People who create these datasets will sometimes purposefully create "bad data" within the data set.  As most data in the wild has some internal discrepancies, you must carefully examine the data before you can model it.  Only once you have identified and dealt with, or decided to ignore, the problems with the data can you feel confident in analyzing it. To this end I have modified a portion of the citibike data set, which already had some problems with it, and added in a whole host of errors.

The variable `df_data`, which you created above, is the modified data set. Your task is to find all the different problems with the data, and determine how you are going to rectify them.
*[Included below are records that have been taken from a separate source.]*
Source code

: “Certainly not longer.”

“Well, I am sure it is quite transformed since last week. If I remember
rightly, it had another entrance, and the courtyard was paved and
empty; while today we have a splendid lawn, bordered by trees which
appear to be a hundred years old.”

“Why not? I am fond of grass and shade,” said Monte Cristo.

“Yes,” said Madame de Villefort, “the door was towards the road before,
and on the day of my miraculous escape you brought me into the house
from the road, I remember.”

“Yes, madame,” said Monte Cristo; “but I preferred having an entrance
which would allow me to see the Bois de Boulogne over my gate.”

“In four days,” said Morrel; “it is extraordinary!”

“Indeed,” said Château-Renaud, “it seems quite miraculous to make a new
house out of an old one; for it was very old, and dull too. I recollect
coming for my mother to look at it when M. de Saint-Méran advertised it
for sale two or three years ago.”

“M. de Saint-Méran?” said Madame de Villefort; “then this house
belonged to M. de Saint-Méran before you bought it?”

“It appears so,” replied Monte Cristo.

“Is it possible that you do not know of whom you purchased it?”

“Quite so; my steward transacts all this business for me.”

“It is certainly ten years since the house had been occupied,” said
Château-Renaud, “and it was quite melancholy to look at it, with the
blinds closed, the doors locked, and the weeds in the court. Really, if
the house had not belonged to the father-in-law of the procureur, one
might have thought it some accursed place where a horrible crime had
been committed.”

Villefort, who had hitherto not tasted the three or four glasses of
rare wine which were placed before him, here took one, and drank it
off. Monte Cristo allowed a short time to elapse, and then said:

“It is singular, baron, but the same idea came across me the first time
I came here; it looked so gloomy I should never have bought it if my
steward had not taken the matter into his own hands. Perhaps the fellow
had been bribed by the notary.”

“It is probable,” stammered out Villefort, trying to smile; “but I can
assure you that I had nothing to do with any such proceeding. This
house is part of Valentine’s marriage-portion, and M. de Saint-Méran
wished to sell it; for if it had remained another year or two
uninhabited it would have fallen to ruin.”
# Part 2: Create an Outline

Now that you have an understanding of the data, here is your challenge.


*Using the citibike data set predict how long a ride will be given the information available when the rider starts their ride.  You should spend about 5 hours working on this challenge.  Please make sure to include clear data analysis and visualization, well-documented and interpretable code, appropriate use of statistical/machine-learning models, and explanation of the results.*

Do not start coding immediately.  First you should develop a plan of attack for the challenge. For each of the following sections, write a brief outline (no more than 1 paragraph) which includes what you are going to do and how long it should take.  Be as specific as reasonable, e.g., for a figure describe the axes and the type of plot.  Try to have your time estimates stay within the suggested time limit.  I would suggest you allot 80% of the time provided with a 20% buffer.  
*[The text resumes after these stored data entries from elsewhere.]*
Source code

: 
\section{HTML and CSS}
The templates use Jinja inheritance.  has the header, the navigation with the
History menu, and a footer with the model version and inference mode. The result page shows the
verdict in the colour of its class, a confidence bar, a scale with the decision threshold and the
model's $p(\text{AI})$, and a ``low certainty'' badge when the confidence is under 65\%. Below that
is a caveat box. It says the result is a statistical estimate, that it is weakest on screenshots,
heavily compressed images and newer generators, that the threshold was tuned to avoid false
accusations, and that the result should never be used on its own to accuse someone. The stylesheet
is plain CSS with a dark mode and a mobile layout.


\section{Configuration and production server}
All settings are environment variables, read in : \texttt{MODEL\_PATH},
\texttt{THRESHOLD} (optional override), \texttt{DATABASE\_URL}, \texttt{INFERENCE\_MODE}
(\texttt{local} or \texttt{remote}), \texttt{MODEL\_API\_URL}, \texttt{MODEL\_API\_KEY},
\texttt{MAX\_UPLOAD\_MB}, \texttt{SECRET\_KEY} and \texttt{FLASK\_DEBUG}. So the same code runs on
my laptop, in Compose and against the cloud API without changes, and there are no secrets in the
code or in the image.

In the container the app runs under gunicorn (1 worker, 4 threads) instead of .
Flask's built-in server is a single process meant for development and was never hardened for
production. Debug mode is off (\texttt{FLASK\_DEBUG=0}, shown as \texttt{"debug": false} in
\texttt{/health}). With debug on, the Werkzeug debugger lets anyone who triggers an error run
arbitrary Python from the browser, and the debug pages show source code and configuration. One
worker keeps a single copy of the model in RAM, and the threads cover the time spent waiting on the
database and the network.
While I believe any report should contain all the following sections, you will want to vary the amount of time you spend on each depending on the challenge and the company.  For example, the more modeling the position the more time should be spent on that. 

## EDA (single variable)

## Data Relationships (between different variables)

## Modeling

## Result Summary

# Part 3: Exploratory Data Analysis (EDA) and Data Relationships

Based on the above outline, create at least one figure from both the EDA and Data Relationships section.  Each figure should be presentation ready before you move on to the next one.  Your goal for any figure, is to have it as understandable as possible without requiring outside explanation. Now is not the time to be learning a new plotting library; to get these done quickly and beautifully you should use the library you are most familiar with.  

Use [pandas profiling](https://pandas-profiling.github.io/pandas-profiling/docs/) to get a headstart on all your analyses.  Click [here](https://htmlpreview.github.io/?https://github.com/MichoelSnow/pydata_nyc_2019/blob/master/notebooks/data/citibike_data_report.html) for a link the output report for the citibike data.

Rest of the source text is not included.